Profile Image for Jill Meyer.
1,188 reviews122 followers
April 29, 2016
I've often wondered what happened to the men who perpetrated mass murders during WW2. I'm not talking about the Hitlers, the Eichmanns, or the Hans Franks. I'm referring to the men with the guns who murdered Jews and other undesirables in the killing pits of Eastern Europe. And the men who dropped the Zyklon B tablets in the gas chambers, and those who drove the sealed gas trucks, killing the people inside. These men who did the actual hands-on killing. It takes a certain mentality and amorality to kill others, and as many historians have pointed out, a lot of alcohol releases the inhibitions. How did these men function when they returned to civilian life? So many were never caught or prosecuted after the war; they slipped through the cracks of justice and went unpunished for their deeds.

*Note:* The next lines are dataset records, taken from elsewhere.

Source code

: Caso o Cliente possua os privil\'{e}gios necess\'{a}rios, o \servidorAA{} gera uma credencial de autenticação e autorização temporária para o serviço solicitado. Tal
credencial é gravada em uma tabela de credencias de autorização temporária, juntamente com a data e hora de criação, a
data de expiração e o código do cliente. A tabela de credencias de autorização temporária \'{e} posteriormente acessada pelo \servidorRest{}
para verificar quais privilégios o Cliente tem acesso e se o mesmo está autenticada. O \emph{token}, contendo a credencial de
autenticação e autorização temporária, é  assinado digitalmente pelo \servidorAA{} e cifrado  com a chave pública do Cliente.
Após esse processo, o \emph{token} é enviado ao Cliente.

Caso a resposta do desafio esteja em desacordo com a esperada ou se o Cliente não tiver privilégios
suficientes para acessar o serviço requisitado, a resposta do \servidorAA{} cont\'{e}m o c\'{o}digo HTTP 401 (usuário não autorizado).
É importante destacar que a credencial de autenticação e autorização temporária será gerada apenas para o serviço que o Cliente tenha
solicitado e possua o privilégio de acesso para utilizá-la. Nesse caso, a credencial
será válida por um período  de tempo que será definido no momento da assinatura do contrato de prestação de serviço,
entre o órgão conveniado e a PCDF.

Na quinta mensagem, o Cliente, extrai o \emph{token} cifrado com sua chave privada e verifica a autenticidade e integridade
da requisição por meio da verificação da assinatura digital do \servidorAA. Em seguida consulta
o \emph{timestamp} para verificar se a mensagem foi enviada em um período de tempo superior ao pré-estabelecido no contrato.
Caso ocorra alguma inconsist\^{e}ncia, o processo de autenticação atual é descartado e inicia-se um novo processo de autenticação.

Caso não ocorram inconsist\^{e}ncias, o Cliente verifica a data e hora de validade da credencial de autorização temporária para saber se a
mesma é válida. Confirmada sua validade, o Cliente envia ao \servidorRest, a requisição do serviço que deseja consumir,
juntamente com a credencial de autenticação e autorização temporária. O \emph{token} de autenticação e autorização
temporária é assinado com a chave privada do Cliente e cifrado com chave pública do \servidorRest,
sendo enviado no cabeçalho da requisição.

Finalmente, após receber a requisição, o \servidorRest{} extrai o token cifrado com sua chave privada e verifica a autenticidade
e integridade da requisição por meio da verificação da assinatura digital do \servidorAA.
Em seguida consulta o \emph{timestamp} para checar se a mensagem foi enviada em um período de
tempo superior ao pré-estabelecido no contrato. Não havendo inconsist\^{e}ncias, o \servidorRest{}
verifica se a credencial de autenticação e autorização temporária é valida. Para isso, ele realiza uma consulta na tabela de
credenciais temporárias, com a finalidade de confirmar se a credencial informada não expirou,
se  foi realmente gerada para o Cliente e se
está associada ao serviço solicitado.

American author Rita Gabis explores this subject - personal to her - in her ambitious book, "A Guest at the Shooters Banquet: My Grandfather's SS Past, My Jewish Family, A Search for the Truth". The "Shooters' Banquet" referred to in the title was an actual dinner with music and alcohol served in celebration of the murder of the thousands of Jews of a small Lithuanian town in the killing pits of Poligon. The murderers were local Lithuanian Catholics who ate and drank in honor of their great deeds. (They also shot to death two local musicians who were performing for them because they spoke Polish!)

This topic is personal for Rita Gabis because her maternal grandfather was a police chief in the Lithuanian city of Svencionys. He fled with his family after WW2 and ended up in the United States, where he lived until his death. Rita's mother married a Jewish man; I can't imagine her family approved. As Rita grew up, nothing was said in the family about her grandfather's duties in Svencionys. It was not a topic anyone felt comfortable bringing up. The grandfather was known as a loving family man, and Rita's mother and aunts loved him. But Rita began to wonder what her grandfather did in the war and whether he participated in the killings at Poligon and other murders during his tenure under the Nazis in their occupation of Lithuania. About 15 years ago she started to look into his life and traveled to Lithuania and Israel and Poland in search of answers. Answers she might not want to learn.

Rita Gabis's book is a look at both the Catholic and Jewish life during WW2. Lithuania had had an uneasy past as the two religious groups coexisted in the same villages and cities. In addition to tracing her mother's family, she also follows three Lithuanian Jews who had survived the war. Their stories of the casual cruelties and killings they were subjected to in both the ghettos and the camps were, of course, horrifying. Their own random choices - like jumping off a train going to another ghetto - often saved their lives.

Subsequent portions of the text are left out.